Apr 19, 2010

What is an error in the market data?

We have mentioned many kinds of data in the previous chapter, like opening price, volume,

date etc. If you download the market data as a file you see a lot of numbers. Are these

numbers all OK? When making an investment decision based on market data it is an

important question if your market data is valid or not. Our experience says that market

data is error-free in most cases. But what if you accidentally make your decision based on

false data? What if the signal you read from an indicator is because the indicator magnified

a data error? There are many reasons for such errors: extraordinary events, human error,

badly recorded data from the past...

The answer to the question "How you can check if the market data is valid?" is simple: the

values in market data are not independent, there are relations that must apply to them.

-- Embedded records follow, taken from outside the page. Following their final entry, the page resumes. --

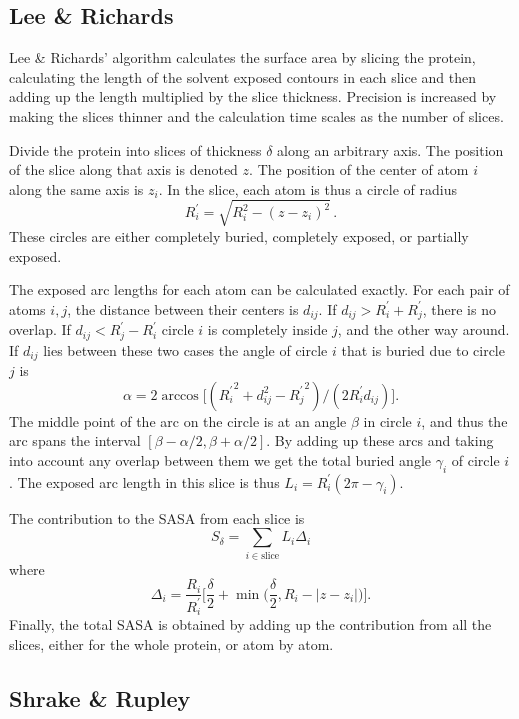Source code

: \documentclass[a4paper,11pt]{article}
\begin{document}
\subsection{Lee \& Richards} \label{sec:alg_LnR}

Lee \& Richards' algorithm calculates the surface area by slicing the
protein, calculating the length of the solvent exposed contours in
each slice and then adding up the length multiplied by the slice
thickness. Precision is increased by making the slices thinner and the
calculation time scales as the number of slices.

Divide the protein into slices of thickness $\delta$ along an
arbitrary axis. The position of the slice along that axis is denoted
$z$. The position of the center of atom $i$ along the same axis is
$z_i$. In the slice, each atom is thus a circle of radius $$R_i^\prime
= \sqrt{R_i^2-(z-z_i)^2}\,.$$ These circles are either completely buried,
completely exposed, or partially exposed.

The exposed arc lengths for each atom can be calculated exactly. For
each pair of atoms $i,j$, the distance between their centers is
$d_{ij}$. If $d_{ij} > R_i^\prime + R_j^\prime$, there is no
overlap. If $d_{ij} < R_j^\prime - R_i^\prime$ circle $i$ is
completely inside $j$, and the other way around. If $d_{ij}$ lies
between these two cases the angle of circle $i$ that is buried due to
circle $j$ is $$\alpha = 2\arccos \bigl[({R_i^\prime}^2 + d_{ij}^2 -
  {R_{j}^\prime}^2)/(2R_i^\prime d_{ij})\bigr].$$ The middle point of
the arc on the circle is at an angle $\beta$ in circle $i$, and thus the
arc spans the interval $[\beta-\alpha/2,\beta+\alpha/2]$. By adding up
these arcs and taking into account any overlap between them we get
the total buried angle $\gamma_i$ of circle $i$. The exposed arc length in
this slice is thus $L_i = R_i^\prime(2\pi-\gamma_i)$.

The contribution to the SASA from each slice is $$ S_\delta =
\sum_{i \in \text{slice}}L_i\Delta_i $$ where
$$
  \Delta_i = \frac{R_i}{R_i^\prime} \biggl[\frac{\delta}{2} 
    + \min\biggl(\frac{\delta}{2},R_i -
    \lvert z - z_i \rvert\biggr)\biggr]. 
$$ 
Finally, the total SASA is obtained by adding up the contribution from
all the slices, either for the whole protein, or atom by atom.

\subsection{Shrake \& Rupley}
\end{document}
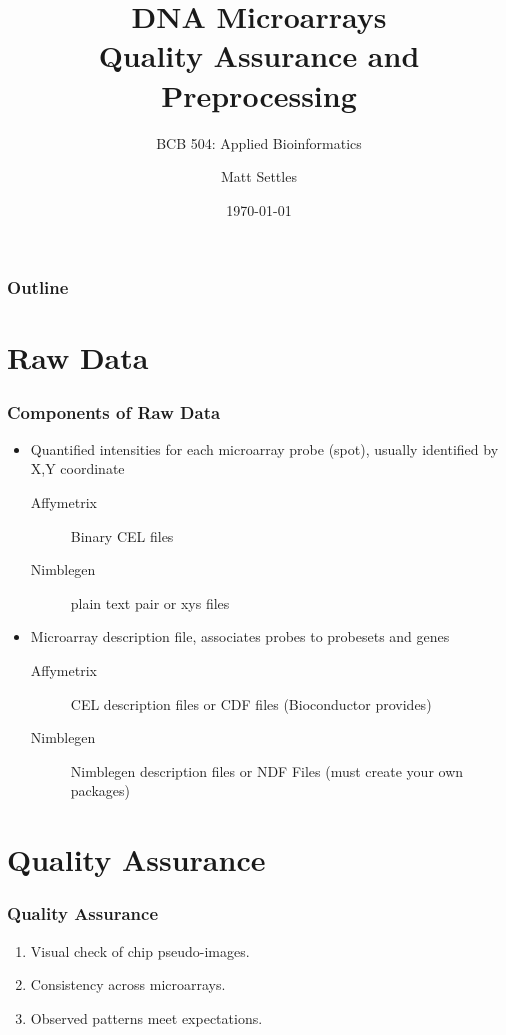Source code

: \documentclass[pdf]{beamer}
\begin{document}
\title[Quality Assurance and Preprocessing]{DNA Microarrays\\Quality Assurance and Preprocessing\\}
\subtitle{BCB 504: Applied Bioinformatics\\}
\author[Matt Settles]{Matt Settles}
\date{\today}


\begin{frame}[plain]
  \titlepage
\end{frame}


\begin{frame}[plain] 
  \frametitle{Outline}
  \tableofcontents
\end{frame}

\section{Raw Data}
\begin{frame} 
  \frametitle{Components of Raw Data}
  \begin{itemize}
    \item Quantified intensities for each microarray probe (spot), usually identified by X,Y coordinate
    \begin{description}
      \item[Affymetrix] Binary CEL files
      \item[Nimblegen] plain text pair or xys files
    \end{description}
    \item Microarray description file, associates probes to probesets and genes
    \begin{description}
      \item[Affymetrix] CEL description files or CDF files (Bioconductor provides)
      \item[Nimblegen] Nimblegen description files or NDF Files (must create your own packages)
    \end{description}
  \end{itemize}
\end{frame}

%
\section{Quality Assurance}
\begin{frame}
  \frametitle{Quality Assurance}
  \begin{enumerate}
    \item Visual check of chip pseudo-images.
    \item Consistency across microarrays.
    \item Observed patterns meet expectations.
  \end{enumerate}
\end{frame}
\end{document}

These relations can be checked before using market data and you can be warned if there is

some problem. This does not guarantee that all values in the data are true but it is a good

way to check that the data does not contain "garbage".

Timestamp means the time of an event, like the time of a transaction or the time of a

change in the order book. Date is a kind of timestamp, too. Let's see what can be

demanded from timestamps!

Timestamps in the market data must follow each other in a rising or falling order.

For intraday data it is possible that a lot of timestamps are missing eg.: if the instrument is

not too liquid. There are stock exchanges where the trading of a stock is stopped when the

price changes too fast or an important announcement is made.

For daily data it is a natural thing that some day's market information is missing since there

are national / religious holidays and weekends. It is also possible in some countries (eg.:

Hungary) that a workweek is temporarily made 6 days long to make other holidays longer.

(If you are trading in a foreign country you should be aware of the local customs of

holidays.) These anomalies together can not cause the lack of data for more than a week. A

date must not occur more than once.

It is less likely that market data is missing for a lot of days, since data providers usually

repeat previous closing price for days where no trades have happened while the exchange

was open.

Error must be suspected when a week or two is missing from the analysis. This often

happens along with a jump in the price as seen in the figure below:

Errors like this are reported by Chartoasis.com's technical analysis software.

We have already met cases in our practice when one data provider had market data for a

day while the other did not. Our inspection revealed that the mentioned day was an officially

announced market holiday, so the provider with the missing data was right! The other

provider's data was a copy of a different day's data.